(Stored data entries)
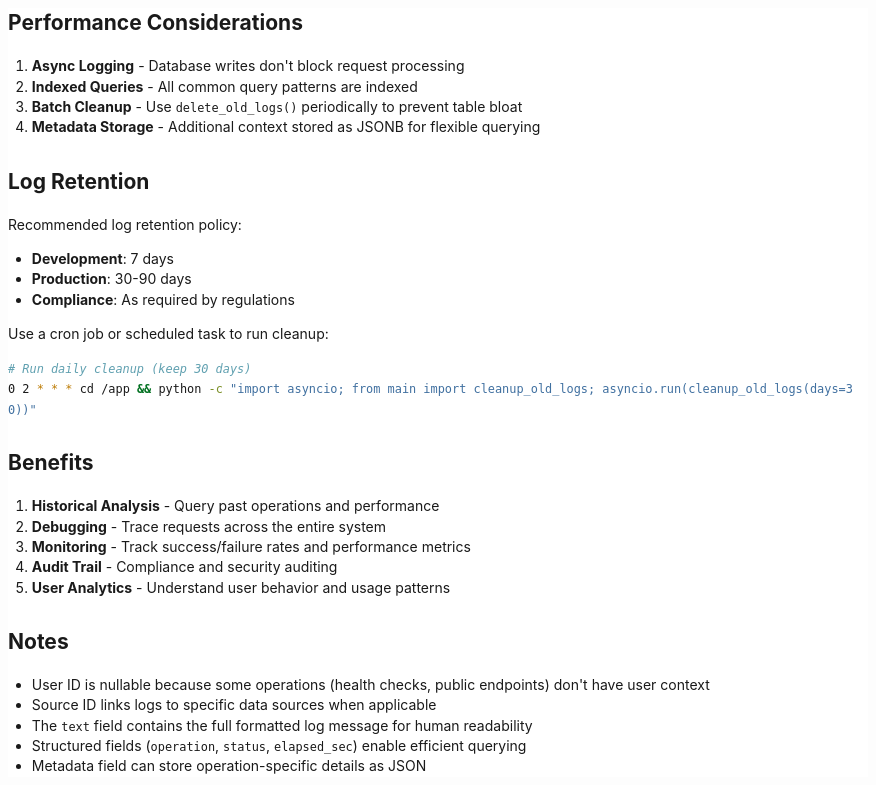 ## Performance Considerations

1. **Async Logging** - Database writes don't block request processing
2. **Indexed Queries** - All common query patterns are indexed
3. **Batch Cleanup** - Use `delete_old_logs()` periodically to prevent table bloat
4. **Metadata Storage** - Additional context stored as JSONB for flexible querying

## Log Retention

Recommended log retention policy:

- **Development**: 7 days
- **Production**: 30-90 days
- **Compliance**: As required by regulations

Use a cron job or scheduled task to run cleanup:

```bash
# Run daily cleanup (keep 30 days)
0 2 * * * cd /app && python -c "import asyncio; from main import cleanup_old_logs; asyncio.run(cleanup_old_logs(days=30))"
```

## Benefits

1. **Historical Analysis** - Query past operations and performance
2. **Debugging** - Trace requests across the entire system
3. **Monitoring** - Track success/failure rates and performance metrics
4. **Audit Trail** - Compliance and security auditing
5. **User Analytics** - Understand user behavior and usage patterns

## Notes

- User ID is nullable because some operations (health checks, public endpoints) don't have user context
- Source ID links logs to specific data sources when applicable
- The `text` field contains the full formatted log message for human readability
- Structured fields (`operation`, `status`, `elapsed_sec`) enable efficient querying
- Metadata field can store operation-specific details as JSON
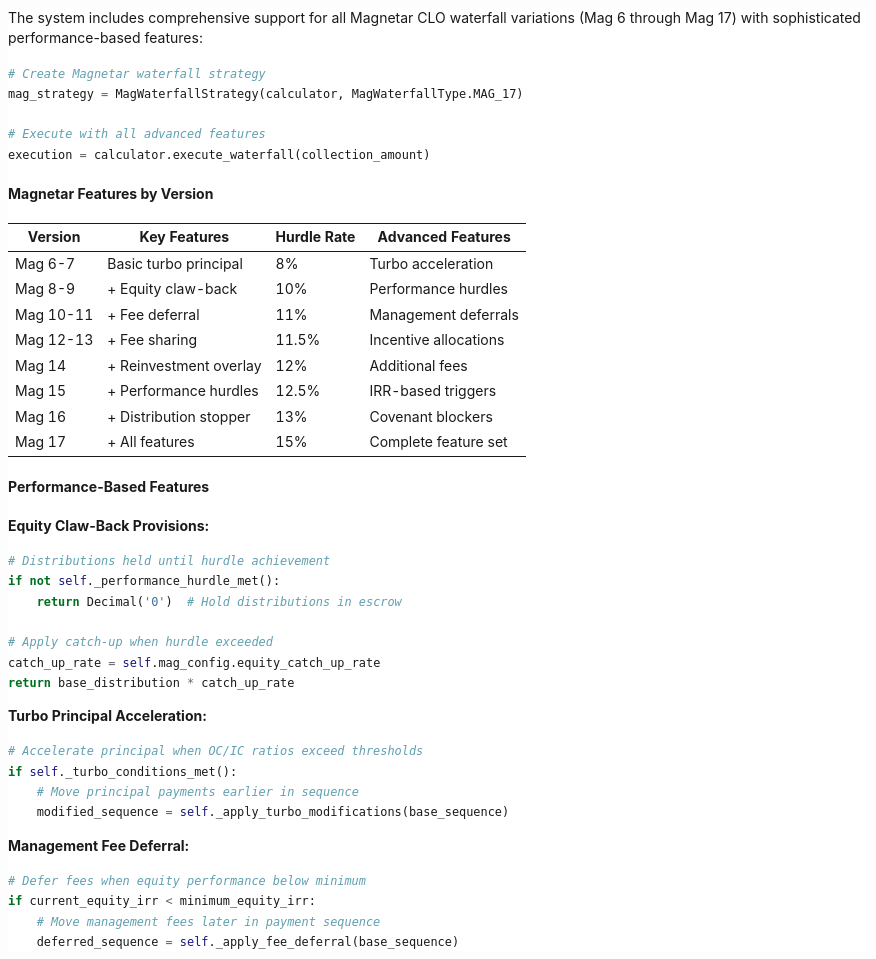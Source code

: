 The system includes comprehensive support for all Magnetar CLO waterfall variations (Mag 6 through Mag 17) with sophisticated performance-based features:

```python
# Create Magnetar waterfall strategy
mag_strategy = MagWaterfallStrategy(calculator, MagWaterfallType.MAG_17)

# Execute with all advanced features
execution = calculator.execute_waterfall(collection_amount)
```

#### Magnetar Features by Version

| Version | Key Features | Hurdle Rate | Advanced Features |
|---------|-------------|-------------|-------------------|
| Mag 6-7 | Basic turbo principal | 8% | Turbo acceleration |
| Mag 8-9 | + Equity claw-back | 10% | Performance hurdles |
| Mag 10-11 | + Fee deferral | 11% | Management deferrals |
| Mag 12-13 | + Fee sharing | 11.5% | Incentive allocations |
| Mag 14 | + Reinvestment overlay | 12% | Additional fees |
| Mag 15 | + Performance hurdles | 12.5% | IRR-based triggers |
| Mag 16 | + Distribution stopper | 13% | Covenant blockers |
| Mag 17 | + All features | 15% | Complete feature set |

#### Performance-Based Features

**Equity Claw-Back Provisions:**
```python
# Distributions held until hurdle achievement
if not self._performance_hurdle_met():
    return Decimal('0')  # Hold distributions in escrow

# Apply catch-up when hurdle exceeded  
catch_up_rate = self.mag_config.equity_catch_up_rate
return base_distribution * catch_up_rate
```

**Turbo Principal Acceleration:**
```python
# Accelerate principal when OC/IC ratios exceed thresholds
if self._turbo_conditions_met():
    # Move principal payments earlier in sequence
    modified_sequence = self._apply_turbo_modifications(base_sequence)
```

**Management Fee Deferral:**
```python
# Defer fees when equity performance below minimum
if current_equity_irr < minimum_equity_irr:
    # Move management fees later in payment sequence
    deferred_sequence = self._apply_fee_deferral(base_sequence)
```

* _WORK REQUEST_
Give back the data exactly, with no images.

* _WRITTEN ANSWER_
 ## Performance Considerations

1. **Async Logging** - Database writes don't block request processing
2. **Indexed Queries** - All common query patterns are indexed
3. **Batch Cleanup** - Use `delete_old_logs()` periodically to prevent table bloat
4. **Metadata Storage** - Additional context stored as JSONB for flexible querying

## Log Retention

Recommended log retention policy:

- **Development**: 7 days
- **Production**: 30-90 days
- **Compliance**: As required by regulations

Use a cron job or scheduled task to run cleanup:

```bash
# Run daily cleanup (keep 30 days)
0 2 * * * cd /app && python -c "import asyncio; from main import cleanup_old_logs; asyncio.run(cleanup_old_logs(days=30))"
```

## Benefits

1. **Historical Analysis** - Query past operations and performance
2. **Debugging** - Trace requests across the entire system
3. **Monitoring** - Track success/failure rates and performance metrics
4. **Audit Trail** - Compliance and security auditing
5. **User Analytics** - Understand user behavior and usage patterns

## Notes

- User ID is nullable because some operations (health checks, public endpoints) don't have user context
- Source ID links logs to specific data sources when applicable
- The `text` field contains the full formatted log message for human readability
- Structured fields (`operation`, `status`, `elapsed_sec`) enable efficient querying
- Metadata field can store operation-specific details as JSON
Source code

: The system includes comprehensive support for all Magnetar CLO waterfall variations (Mag 6 through Mag 17) with sophisticated performance-based features:

```python
# Create Magnetar waterfall strategy
mag_strategy = MagWaterfallStrategy(calculator, MagWaterfallType.MAG_17)

# Execute with all advanced features
execution = calculator.execute_waterfall(collection_amount)
```

#### Magnetar Features by Version

| Version | Key Features | Hurdle Rate | Advanced Features |
|---------|-------------|-------------|-------------------|
| Mag 6-7 | Basic turbo principal | 8% | Turbo acceleration |
| Mag 8-9 | + Equity claw-back | 10% | Performance hurdles |
| Mag 10-11 | + Fee deferral | 11% | Management deferrals |
| Mag 12-13 | + Fee sharing | 11.5% | Incentive allocations |
| Mag 14 | + Reinvestment overlay | 12% | Additional fees |
| Mag 15 | + Performance hurdles | 12.5% | IRR-based triggers |
| Mag 16 | + Distribution stopper | 13% | Covenant blockers |
| Mag 17 | + All features | 15% | Complete feature set |

#### Performance-Based Features

**Equity Claw-Back Provisions:**
```python
# Distributions held until hurdle achievement
if not self._performance_hurdle_met():
    return Decimal('0')  # Hold distributions in escrow

# Apply catch-up when hurdle exceeded  
catch_up_rate = self.mag_config.equity_catch_up_rate
return base_distribution * catch_up_rate
```

**Turbo Principal Acceleration:**
```python
# Accelerate principal when OC/IC ratios exceed thresholds
if self._turbo_conditions_met():
    # Move principal payments earlier in sequence
    modified_sequence = self._apply_turbo_modifications(base_sequence)
```

**Management Fee Deferral:**
```python
# Defer fees when equity performance below minimum
if current_equity_irr < minimum_equity_irr:
    # Move management fees later in payment sequence
    deferred_sequence = self._apply_fee_deferral(base_sequence)
```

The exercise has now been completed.